**What this task involves**
Write out all the records exactly, and keep any images out.

Dataset excerpts
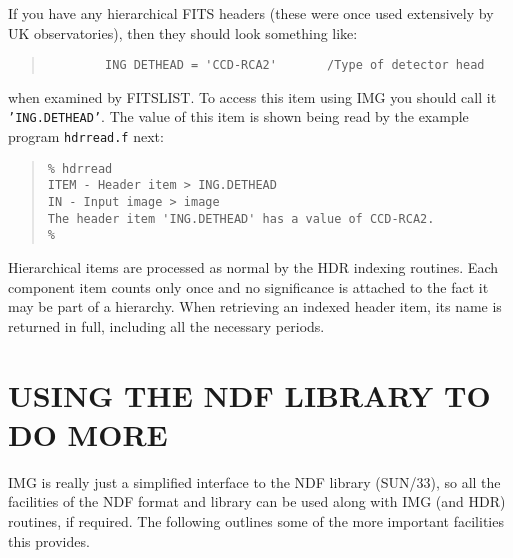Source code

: \documentclass[twoside,11pt]{article}
\newcommand{\htmladdnormallink}[2]{#1}
\newcommand{\htmlref}[2]{#1}
\newcommand{\xref}[3]{#1}
\renewcommand{\_}{\texttt{\symbol{95}}}
\newcommand{\myverb}[1]{{\texttt{#1}}}
\newenvironment{code}{\begin{small} \begin{quote}}
                     {\end{quote} \end{small}}
\begin{document}
If you have any hierarchical FITS headers (these were once used
extensively by UK observatories), then they should look something
like:
\begin{code}
\begin{verbatim}
        ING DETHEAD = 'CCD-RCA2'       /Type of detector head
\end{verbatim}
\end{code}
when examined by \xref{FITSLIST}{sun95}{FITSLIST}.  To access this
item using IMG you should call it \myverb{'ING.DETHEAD'}.
The value of this item is shown being read by the example
program
\htmladdnormallink{\myverb{hdrread.f}}{../../bin/examples/img/hdrread.f}
 next:
\begin{code}
\begin{verbatim}
% hdrread
ITEM - Header item > ING.DETHEAD
IN - Input image > image
The header item 'ING.DETHEAD' has a value of CCD-RCA2.
%
\end{verbatim}
\end{code}
Hierarchical items are processed as normal by the HDR
\htmlref{indexing
routines}{HDRINDEXING}\latexonly{ (\S\ref{HDRINDEXING})}. Each
component item counts only once and no significance is attached to the
fact it may be part of a hierarchy. When retrieving an indexed header
item, its name is returned in full, including all the necessary
periods.

\section{USING THE NDF LIBRARY TO DO MORE}
IMG is really just a simplified interface to the NDF library
(\xref{SUN/33}{sun33}{}), so all the facilities of the NDF format and
library can be used along with IMG (and HDR) routines, if
required. The following outlines some of the more important
facilities this provides.
\end{document}
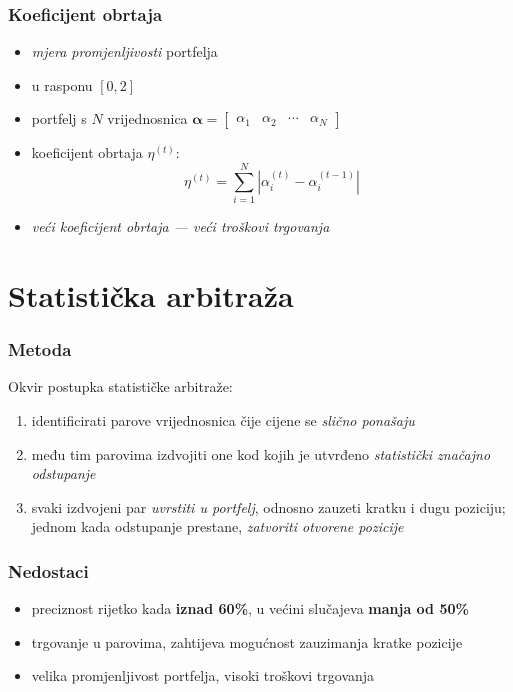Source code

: \documentclass[11pt, notheorems]{beamer}
\newcommand{\q}{\left}
\newcommand{\w}{\right}
\newcommand{\matr}[1]{\mathbold{#1}}
\begin{document}
  \begin{frame}
    \frametitle{Koeficijent obrtaja}
    \begin{itemize}
      \item \emph{mjera promjenljivosti} portfelja
      \item u rasponu $\q[0, 2\w]$
      \item portfelj s $N$ vrijednosnica $\matr{\alpha} = \begin{bmatrix} \alpha_1 & \alpha_2 & \cdots & \alpha_N \end{bmatrix}$
      \item \alert{koeficijent obrtaja} $\eta^{(t)}$:
      \begin{equation*}
        \eta^{(t)} = \sum_{i=1}^{N} \q \lvert \alpha_i^{(t)} - \alpha_i^{(t-1)} \w \rvert
      \end{equation*}
      \item \emph{veći koeficijent obrtaja --- veći troškovi trgovanja}
    \end{itemize}
  \end{frame}
  
  \section{Statistička arbitraža}
  \begin{frame}
    \frametitle{Metoda}
    Okvir postupka statističke arbitraže:
    \begin{enumerate}
      \item identificirati parove vrijednosnica čije cijene se \emph{slično ponašaju}
      \item među tim parovima izdvojiti one kod kojih je utvrđeno \emph{statistički značajno odstupanje}
      \item svaki izdvojeni par \emph{uvrstiti u portfelj}, odnosno zauzeti \alert{kratku} i \alert{dugu} poziciju; jednom kada odstupanje prestane, \emph{zatvoriti otvorene pozicije}
    \end{enumerate}
  \end{frame}

  \begin{frame}
    \frametitle{Nedostaci}
    \begin{itemize}
      \item preciznost rijetko kada \textbf{iznad 60\%}, u većini slučajeva \textbf{manja od 50\%}
      \item trgovanje u parovima, zahtijeva mogućnost zauzimanja \alert{kratke pozicije}
      \item velika promjenljivost portfelja, \alert{visoki troškovi trgovanja}
    \end{itemize}
  \end{frame}
\end{document}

**Answer to the problem**
Source code

: \documentclass[twoside,11pt]{article}
\newcommand{\htmladdnormallink}[2]{#1}
\newcommand{\htmlref}[2]{#1}
\newcommand{\xref}[3]{#1}
\renewcommand{\_}{\texttt{\symbol{95}}}
\newcommand{\myverb}[1]{{\texttt{#1}}}
\newenvironment{code}{\begin{small} \begin{quote}}
                     {\end{quote} \end{small}}
\begin{document}
If you have any hierarchical FITS headers (these were once used
extensively by UK observatories), then they should look something
like:
\begin{code}
\begin{verbatim}
        ING DETHEAD = 'CCD-RCA2'       /Type of detector head
\end{verbatim}
\end{code}
when examined by \xref{FITSLIST}{sun95}{FITSLIST}.  To access this
item using IMG you should call it \myverb{'ING.DETHEAD'}.
The value of this item is shown being read by the example
program
\htmladdnormallink{\myverb{hdrread.f}}{../../bin/examples/img/hdrread.f}
 next:
\begin{code}
\begin{verbatim}
% hdrread
ITEM - Header item > ING.DETHEAD
IN - Input image > image
The header item 'ING.DETHEAD' has a value of CCD-RCA2.
%
\end{verbatim}
\end{code}
Hierarchical items are processed as normal by the HDR
\htmlref{indexing
routines}{HDRINDEXING}\latexonly{ (\S\ref{HDRINDEXING})}. Each
component item counts only once and no significance is attached to the
fact it may be part of a hierarchy. When retrieving an indexed header
item, its name is returned in full, including all the necessary
periods.

\section{USING THE NDF LIBRARY TO DO MORE}
IMG is really just a simplified interface to the NDF library
(\xref{SUN/33}{sun33}{}), so all the facilities of the NDF format and
library can be used along with IMG (and HDR) routines, if
required. The following outlines some of the more important
facilities this provides.
\end{document}
Source code

: \documentclass[11pt, notheorems]{beamer}
\newcommand{\q}{\left}
\newcommand{\w}{\right}
\newcommand{\matr}[1]{\mathbold{#1}}
\begin{document}
  \begin{frame}
    \frametitle{Koeficijent obrtaja}
    \begin{itemize}
      \item \emph{mjera promjenljivosti} portfelja
      \item u rasponu $\q[0, 2\w]$
      \item portfelj s $N$ vrijednosnica $\matr{\alpha} = \begin{bmatrix} \alpha_1 & \alpha_2 & \cdots & \alpha_N \end{bmatrix}$
      \item \alert{koeficijent obrtaja} $\eta^{(t)}$:
      \begin{equation*}
        \eta^{(t)} = \sum_{i=1}^{N} \q \lvert \alpha_i^{(t)} - \alpha_i^{(t-1)} \w \rvert
      \end{equation*}
      \item \emph{veći koeficijent obrtaja --- veći troškovi trgovanja}
    \end{itemize}
  \end{frame}
  
  \section{Statistička arbitraža}
  \begin{frame}
    \frametitle{Metoda}
    Okvir postupka statističke arbitraže:
    \begin{enumerate}
      \item identificirati parove vrijednosnica čije cijene se \emph{slično ponašaju}
      \item među tim parovima izdvojiti one kod kojih je utvrđeno \emph{statistički značajno odstupanje}
      \item svaki izdvojeni par \emph{uvrstiti u portfelj}, odnosno zauzeti \alert{kratku} i \alert{dugu} poziciju; jednom kada odstupanje prestane, \emph{zatvoriti otvorene pozicije}
    \end{enumerate}
  \end{frame}

  \begin{frame}
    \frametitle{Nedostaci}
    \begin{itemize}
      \item preciznost rijetko kada \textbf{iznad 60\%}, u većini slučajeva \textbf{manja od 50\%}
      \item trgovanje u parovima, zahtijeva mogućnost zauzimanja \alert{kratke pozicije}
      \item velika promjenljivost portfelja, \alert{visoki troškovi trgovanja}
    \end{itemize}
  \end{frame}
\end{document}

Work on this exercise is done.